Pentingnya Memperkuat Fungsi Pengawasan KASN dalam Revisi UU ASN
Terbaru

Pentingnya Memperkuat Fungsi Pengawasan KASN dalam Revisi UU ASN

Formasi komisioner KASN perlu diisi sosok yang memiliki visi gerakan pembaharuan birokrasi yang independen bebas dari campur tangan kepentingan politik dan profesional. Diperlukan kerja sama dan sinergitas dengan kementerian, lembaga, dan pemerintah daerah perlu ditingkatkan sesuai kewenangan masing-masing.

Rofiq Hidayat
Bacaan 4 Menit

“Seperti di Dukcapil (kependudukan dan catatan sipil,red) melakukan inovasi-inovasi out of the box. Jadi birokrasi itu bisa dikuatkan, faktornya antara lain kepemimpinan yang kuat,” lanjutnya.

Ketua Umum (Ketum) DPN Korpri, Prof Zudan Arif Fakrulloh mengatakan melalui revisi UU 5/2014 nantinya terdapat lembaga yang melindungi karier ASN. Lembaga ini sangat dirindukan para ASN agar ada kejelasan pengawasan jenjang karier ASN. Bentuknya pun diserahkan kepada pembuat UU.
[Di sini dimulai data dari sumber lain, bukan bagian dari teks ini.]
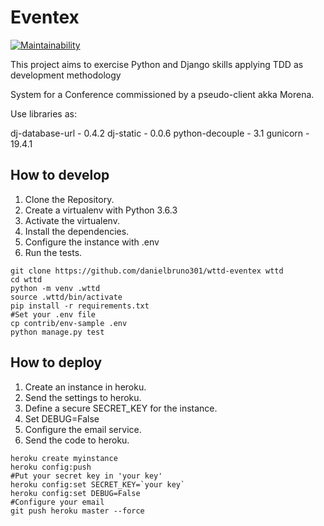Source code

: # Eventex

[![Maintainability](https://api.codeclimate.com/v1/badges/4996c69271b349e4a682/maintainability)](https://codeclimate.com/github/danielbruno301/wttd-eventex/maintainability)

This project aims to exercise Python and Django skills applying TDD as development methodology

System for a Conference commissioned by a pseudo-client akka Morena.

Use libraries as:

dj-database-url - 0.4.2
dj-static - 0.0.6
python-decouple - 3.1
gunicorn - 19.4.1


## How to develop

1. Clone the Repository.
2. Create a virtualenv with Python 3.6.3
3. Activate the virtualenv.
4. Install the dependencies.
5. Configure the instance with .env
6. Run the tests.

```console
git clone https://github.com/danielbruno301/wttd-eventex wttd
cd wttd
python -m venv .wttd
source .wttd/bin/activate
pip install -r requirements.txt
#Set your .env file
cp contrib/env-sample .env
python manage.py test
```

## How to deploy

1. Create an instance in heroku.
2. Send the settings to heroku.
3. Define a secure SECRET_KEY for the instance.
4. Set DEBUG=False
5. Configure the email service.
6. Send the code to heroku.

```console
heroku create myinstance
heroku config:push
#Put your secret key in 'your key'
heroku config:set SECRET_KEY=`your key`
heroku config:set DEBUG=False
#Configure your email
git push heroku master --force
```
Seperti halnya, Kepala Badan Kepegawaian Nasional (BKN) sekaligus menjabat Kepala Komisi Kepegawaian Negara sebagaimana model dalam UU No.8 Tahun 1974 tentang Pokok-Pokok Kepegawaian. Pasal 13 ayat (5) menyebutkan, “Ketua dan Sekretaris Komisi Kepegawaian Negara sebagaimana dimaksud dalam ayat (4), secara ex officio menjabat sebagai Kepala dan Wakil Kepala Badan Kepegawaian Negara”.

Dalam praktiknya, KASN belum memiliki “gigi” yang kuat ketika memberi sanksi terhadap adanya kepala daerah yang melanggar sistem merit. Prof Zudan mengusulkan perlu merancang sebuah sistem apakah memperkuat Kemenpan RB, BKN atau KASN. Namun, lembaga yang memiliki beragam kewenangan dalam pengawasan ASN ini tetap berada di cabang kekuasaan eksekutif. “Kalau ada pelanggaran karier, pemerintah pusat langsung bisa memberi sanksi ke daerah.”

Bebas intervensi politik

Lebih lanjut pria yang juga menjabat Direktur Jenderal (Dirjen) Dukcapil Kementerian Dalam Negeri ini berpendapat revisi UU 5/2014 harus mampu memperbaiki ekosistem birokrasi yang bebas dari beragam intervensi politik. Sebab, sudah menjadi rahasia umum bahwa birokrasi dalam setiap pesta demokrasi kerap ditarik-tarik ke ranah politik praktis.

Dia melihat para ASN menginginkan bekerja secara profesional tanpa ditarik-tarik ke politik praktis terutama saat pesta demokrasi nasional maupun lokal. “Boleh dibilang terjadi ‘kriminalisasi’ terhadap birokrasi akibat tekanan politik. Saya pernah jadi Pelaksana Jabatan (PJ) Gubernur Gorontalo, terasa betul ASN di sana terbelah,” kata dia.

Menurutnya, karier ASN di daerah bergantung dari “ritual pesta demokrasi” atau pemilihan kepala daerah (Pilkada) yang berlangsung setiap lima tahunan. Sebab praktiknya, kerapkali terjadi pencopotan jabatan ASN seiring pergantian kepala daerah terpilih. Karena itu, politisasi birokrasi menjadi persoalan yang harus segera diatasi dalam revisi UU ASN ini. Dengan begitu, nantinya diharapkan tata kelola penempatan jabatan ASN menjadi lebih baik dan profesional.

Dia menyarankan agar segera dirancang gagasan membentuk birokrasi yang independen dan otonom agar ASN dapat menjaga netralitasnya. Diharapkan birokrasi nantinya secara bertahap dapat dipisahkan dengan political appointee. “Ritual lima tahunan pilkada itu menyebabkan denyut nadi birokrasi jadi terganggu, yang seharusnya profesional dan berkarir tenang, tapi terganggu,” katanya.

Sementara Wakil Ketua Komisi II Syamsurizal berpendapat, politisasi birokrasi pasca pilkada memang mengganggu jalannya roda pemerintahan di daerah, netralis ASN, dan penghambat penerapan sistem merit yang berorientasi pada profesionalitas ASN. “Sistem meritokrasi tidak boleh ditinggalkan untuk mendapatkan pegawai yang profesional, dengan memperhatikan ASN yang terbaik, itu yang diangkat. Tapi ini terganggu dengan pilkada (calon kepala daerah) melakukan politisasi birokrasi,” katanya.